_YOUR GOAL_. Nothing other than an exact copy of the records should be returned.
-------- SUPPLIED ENTRIES
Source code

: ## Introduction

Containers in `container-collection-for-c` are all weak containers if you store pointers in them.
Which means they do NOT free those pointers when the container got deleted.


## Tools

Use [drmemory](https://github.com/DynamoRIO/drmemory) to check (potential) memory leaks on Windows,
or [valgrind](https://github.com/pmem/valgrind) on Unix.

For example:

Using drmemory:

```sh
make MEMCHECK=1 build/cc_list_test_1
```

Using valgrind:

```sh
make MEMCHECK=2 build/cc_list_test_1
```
----------------
_REPLY TO THE TASK_.
Source code

: ## Introduction

Containers in `container-collection-for-c` are all weak containers if you store pointers in them.
Which means they do NOT free those pointers when the container got deleted.


## Tools

Use [drmemory](https://github.com/DynamoRIO/drmemory) to check (potential) memory leaks on Windows,
or [valgrind](https://github.com/pmem/valgrind) on Unix.

For example:

Using drmemory:

```sh
make MEMCHECK=1 build/cc_list_test_1
```

Using valgrind:

```sh
make MEMCHECK=2 build/cc_list_test_1
```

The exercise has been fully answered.